For most San Diegans, Miramar Lake is either a pleasant piece of scenery, a fishing hole, a body of water to hike around, a picnic haven, or for the pragmatic, an important storage source for drinking water. But for me, it is a source of family history. Under its water is the site of my great-grandfather’s homestead.

I only know a few scant facts about my great-grandfather, James Daynes. I believe he was born in England in 1822, but came to San Diego as a teen. He became a naturalized citizen of the USA in 1844. He homesteaded his ranch about that time, and his nearest neighbor was E. W. Scripps. He listed his occupation as ‘gardener’, and he did a lot of work for E. W., including planting the original eucalyptus trees that started the groves that remain to this day.
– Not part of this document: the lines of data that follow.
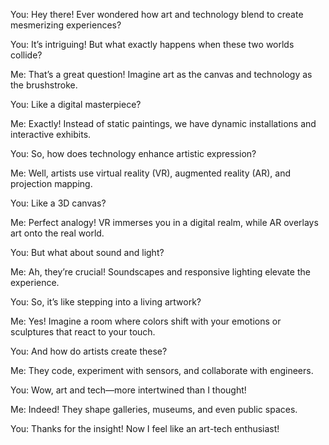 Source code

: You: Hey there! Ever wondered how art and technology blend to create mesmerizing experiences?

You: It’s intriguing! But what exactly happens when these two worlds collide?

Me: That’s a great question! Imagine art as the canvas and technology as the brushstroke.

You: Like a digital masterpiece?

Me: Exactly! Instead of static paintings, we have dynamic installations and interactive exhibits.

You: So, how does technology enhance artistic expression?

Me: Well, artists use virtual reality (VR), augmented reality (AR), and projection mapping.

You: Like a 3D canvas?

Me: Perfect analogy! VR immerses you in a digital realm, while AR overlays art onto the real world.

You: But what about sound and light?

Me: Ah, they’re crucial! Soundscapes and responsive lighting elevate the experience.

You: So, it’s like stepping into a living artwork?

Me: Yes! Imagine a room where colors shift with your emotions or sculptures that react to your touch.

You: And how do artists create these?

Me: They code, experiment with sensors, and collaborate with engineers.

You: Wow, art and tech—more intertwined than I thought!

Me: Indeed! They shape galleries, museums, and even public spaces.

You: Thanks for the insight! Now I feel like an art-tech enthusiast!
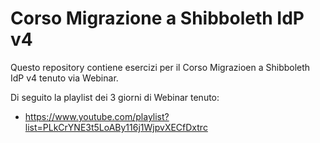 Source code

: # Corso Migrazione a Shibboleth IdP v4

Questo repository contiene esercizi per il Corso Migrazioen a Shibboleth IdP v4 tenuto via Webinar.

Di seguito la playlist dei 3 giorni di Webinar tenuto:

* https://www.youtube.com/playlist?list=PLkCrYNE3t5LoABy116j1WjpvXECfDxtrc
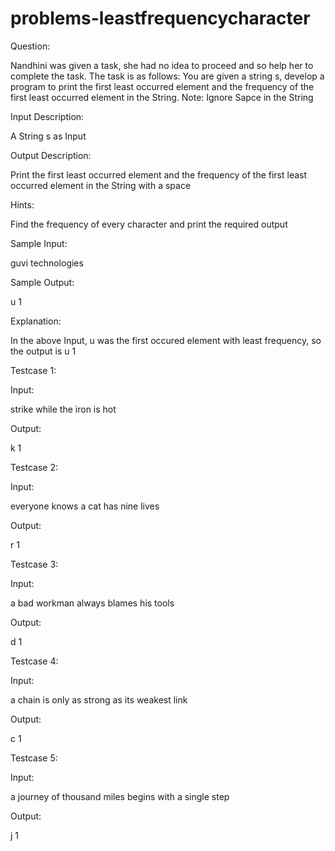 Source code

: # problems-leastfrequencycharacter

Question:

Nandhini was given a task, she had no idea to proceed and so help her to complete the task. The task is as follows: You are given a string s, develop a program to print the first least occurred element and the frequency of the first least occurred element in the String. 
Note: Ignore Sapce in the String

Input Description:

A String s as Input

Output Description:

Print the first least occurred element and the frequency of the first least occurred element in the String with a space

Hints:

Find the frequency of every character and print the required output

Sample Input:

guvi technologies

Sample Output:

u 1

Explanation:

In the above Input, u was the first occured element with least frequency, so the output is u 1

Testcase 1:

Input:

strike while the iron is hot

Output:

k 1

Testcase 2:

Input:

everyone knows a cat has nine lives

Output:

r 1

Testcase 3:

Input:

a bad workman always blames his tools

Output:

d 1

Testcase 4:

Input:

a chain is only as strong as its weakest link

Output:

c 1

Testcase 5:

Input:

a journey of thousand miles begins with a single step

Output:

j 1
Sometime around 1900, he traded the ranch land to Scripps for property on Fay Street in La Jolla and moved his family there. In those days, La Jolla was a humble village with cobblestone streets, and not the hoity-toity town we know today.

One of my favorite childhood memories was from an afternoon walk in 1960 in the company of my father and my grandfather. The builders had completed the construction of the dam for the lake, but they hadn’t brought in the fill-water yet. Three generations of us hiked down to the site of the old ranch, and my grandfather dug up a rose from his 1889 birthplace. That 140-year-old rose continues to grow at my Poway home, where my grandfather transplanted it more than six decades ago.

Sometimes I visit this modern reservoir and photograph birds. Sometimes I visit to enjoy its ambiance. But I always remember my grandfather and the stories he would tell us about growing up on that now inundated ranch.